*ACTIVITY*
Your answer is one number, how many lines in the entries include "after".

START RECORDED DATA

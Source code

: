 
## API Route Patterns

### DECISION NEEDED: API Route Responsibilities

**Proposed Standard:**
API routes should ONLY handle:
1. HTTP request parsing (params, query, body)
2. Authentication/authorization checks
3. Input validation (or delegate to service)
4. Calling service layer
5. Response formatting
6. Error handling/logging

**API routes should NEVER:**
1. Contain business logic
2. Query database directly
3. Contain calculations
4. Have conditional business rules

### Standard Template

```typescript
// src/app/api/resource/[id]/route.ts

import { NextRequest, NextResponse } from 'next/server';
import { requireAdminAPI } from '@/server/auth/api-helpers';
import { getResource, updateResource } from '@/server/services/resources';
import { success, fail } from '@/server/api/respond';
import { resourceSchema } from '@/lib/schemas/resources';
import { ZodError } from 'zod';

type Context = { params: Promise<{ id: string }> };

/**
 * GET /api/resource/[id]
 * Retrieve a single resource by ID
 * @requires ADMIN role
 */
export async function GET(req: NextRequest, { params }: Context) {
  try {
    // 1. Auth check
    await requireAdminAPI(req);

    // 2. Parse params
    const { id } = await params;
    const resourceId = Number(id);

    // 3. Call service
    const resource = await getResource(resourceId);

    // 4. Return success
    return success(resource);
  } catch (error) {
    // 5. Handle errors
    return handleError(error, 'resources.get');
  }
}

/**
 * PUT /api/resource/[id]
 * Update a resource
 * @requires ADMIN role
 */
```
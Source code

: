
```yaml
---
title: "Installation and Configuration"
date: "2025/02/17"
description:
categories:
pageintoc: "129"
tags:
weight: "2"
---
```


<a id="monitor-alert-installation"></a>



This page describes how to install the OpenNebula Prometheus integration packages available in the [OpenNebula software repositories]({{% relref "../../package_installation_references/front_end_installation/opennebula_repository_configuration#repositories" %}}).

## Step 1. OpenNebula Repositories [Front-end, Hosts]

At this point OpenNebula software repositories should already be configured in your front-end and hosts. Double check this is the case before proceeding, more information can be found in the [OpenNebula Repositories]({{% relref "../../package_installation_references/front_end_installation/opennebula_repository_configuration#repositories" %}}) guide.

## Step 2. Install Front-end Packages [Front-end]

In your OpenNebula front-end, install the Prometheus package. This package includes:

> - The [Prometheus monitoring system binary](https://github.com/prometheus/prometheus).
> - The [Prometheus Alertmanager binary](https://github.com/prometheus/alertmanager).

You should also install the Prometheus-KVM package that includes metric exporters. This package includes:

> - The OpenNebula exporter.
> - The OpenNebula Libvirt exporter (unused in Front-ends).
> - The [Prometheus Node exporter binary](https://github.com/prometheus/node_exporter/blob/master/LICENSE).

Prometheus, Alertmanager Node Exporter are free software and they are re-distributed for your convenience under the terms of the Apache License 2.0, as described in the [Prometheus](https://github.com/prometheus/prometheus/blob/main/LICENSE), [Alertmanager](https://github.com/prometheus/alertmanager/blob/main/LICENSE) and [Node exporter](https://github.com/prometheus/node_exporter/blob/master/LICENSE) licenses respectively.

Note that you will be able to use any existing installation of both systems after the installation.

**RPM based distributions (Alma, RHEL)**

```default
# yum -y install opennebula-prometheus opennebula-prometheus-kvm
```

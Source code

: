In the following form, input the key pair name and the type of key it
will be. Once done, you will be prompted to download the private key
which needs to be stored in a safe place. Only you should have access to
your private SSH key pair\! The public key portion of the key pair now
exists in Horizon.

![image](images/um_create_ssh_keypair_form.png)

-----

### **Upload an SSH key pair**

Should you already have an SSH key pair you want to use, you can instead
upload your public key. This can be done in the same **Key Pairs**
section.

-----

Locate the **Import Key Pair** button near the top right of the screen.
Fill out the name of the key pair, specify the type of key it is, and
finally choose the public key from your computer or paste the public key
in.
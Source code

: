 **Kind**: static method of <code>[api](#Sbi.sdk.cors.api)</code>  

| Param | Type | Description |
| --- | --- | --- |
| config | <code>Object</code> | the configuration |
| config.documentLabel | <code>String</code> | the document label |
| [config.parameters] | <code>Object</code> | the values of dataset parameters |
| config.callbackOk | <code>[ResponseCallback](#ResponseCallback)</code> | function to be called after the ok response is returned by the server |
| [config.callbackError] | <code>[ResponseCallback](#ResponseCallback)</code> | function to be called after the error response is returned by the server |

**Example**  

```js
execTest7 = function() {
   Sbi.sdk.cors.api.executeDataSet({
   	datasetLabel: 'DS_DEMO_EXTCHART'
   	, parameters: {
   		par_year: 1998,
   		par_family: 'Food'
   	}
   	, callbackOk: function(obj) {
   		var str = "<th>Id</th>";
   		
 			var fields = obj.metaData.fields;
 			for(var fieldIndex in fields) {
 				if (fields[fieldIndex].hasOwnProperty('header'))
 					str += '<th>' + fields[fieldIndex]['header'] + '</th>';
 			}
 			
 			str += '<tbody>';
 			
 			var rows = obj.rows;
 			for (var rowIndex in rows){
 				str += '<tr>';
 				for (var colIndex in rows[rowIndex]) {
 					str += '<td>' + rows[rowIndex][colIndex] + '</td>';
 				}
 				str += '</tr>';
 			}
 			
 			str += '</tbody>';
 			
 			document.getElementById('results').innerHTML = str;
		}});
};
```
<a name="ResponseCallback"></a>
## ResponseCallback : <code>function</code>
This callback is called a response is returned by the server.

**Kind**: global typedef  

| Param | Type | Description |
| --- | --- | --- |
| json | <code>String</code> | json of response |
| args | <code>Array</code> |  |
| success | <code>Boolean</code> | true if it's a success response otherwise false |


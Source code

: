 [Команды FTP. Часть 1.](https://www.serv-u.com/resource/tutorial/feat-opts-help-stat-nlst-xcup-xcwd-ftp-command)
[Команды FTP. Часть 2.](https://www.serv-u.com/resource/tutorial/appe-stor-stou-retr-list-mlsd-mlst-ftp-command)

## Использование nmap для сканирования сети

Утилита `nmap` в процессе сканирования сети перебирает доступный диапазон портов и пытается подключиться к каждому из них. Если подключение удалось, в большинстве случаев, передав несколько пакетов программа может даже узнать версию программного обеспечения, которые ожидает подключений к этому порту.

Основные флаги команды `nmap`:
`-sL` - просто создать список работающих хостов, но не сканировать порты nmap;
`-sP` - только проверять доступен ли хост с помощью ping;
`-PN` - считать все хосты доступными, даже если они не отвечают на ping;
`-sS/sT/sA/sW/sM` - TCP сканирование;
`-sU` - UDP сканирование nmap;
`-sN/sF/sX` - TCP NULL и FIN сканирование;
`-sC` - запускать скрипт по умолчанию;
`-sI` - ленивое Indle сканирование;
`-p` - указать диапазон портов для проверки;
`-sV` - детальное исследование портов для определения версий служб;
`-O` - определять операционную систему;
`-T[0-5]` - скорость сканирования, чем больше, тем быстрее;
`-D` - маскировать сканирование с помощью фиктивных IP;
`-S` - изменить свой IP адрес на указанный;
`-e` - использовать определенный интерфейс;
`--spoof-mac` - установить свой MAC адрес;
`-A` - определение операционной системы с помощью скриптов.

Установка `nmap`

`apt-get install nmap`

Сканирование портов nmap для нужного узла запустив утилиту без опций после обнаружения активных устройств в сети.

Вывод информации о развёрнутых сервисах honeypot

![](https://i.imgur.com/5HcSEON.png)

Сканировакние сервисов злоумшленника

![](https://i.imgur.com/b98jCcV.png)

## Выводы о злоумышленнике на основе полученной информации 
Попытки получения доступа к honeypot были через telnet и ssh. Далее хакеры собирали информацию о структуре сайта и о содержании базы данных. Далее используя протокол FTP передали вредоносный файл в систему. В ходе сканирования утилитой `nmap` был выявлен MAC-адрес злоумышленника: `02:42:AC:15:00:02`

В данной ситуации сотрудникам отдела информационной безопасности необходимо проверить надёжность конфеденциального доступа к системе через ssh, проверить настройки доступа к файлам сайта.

END RECORDED DATA

*WRITTEN ANSWER*
3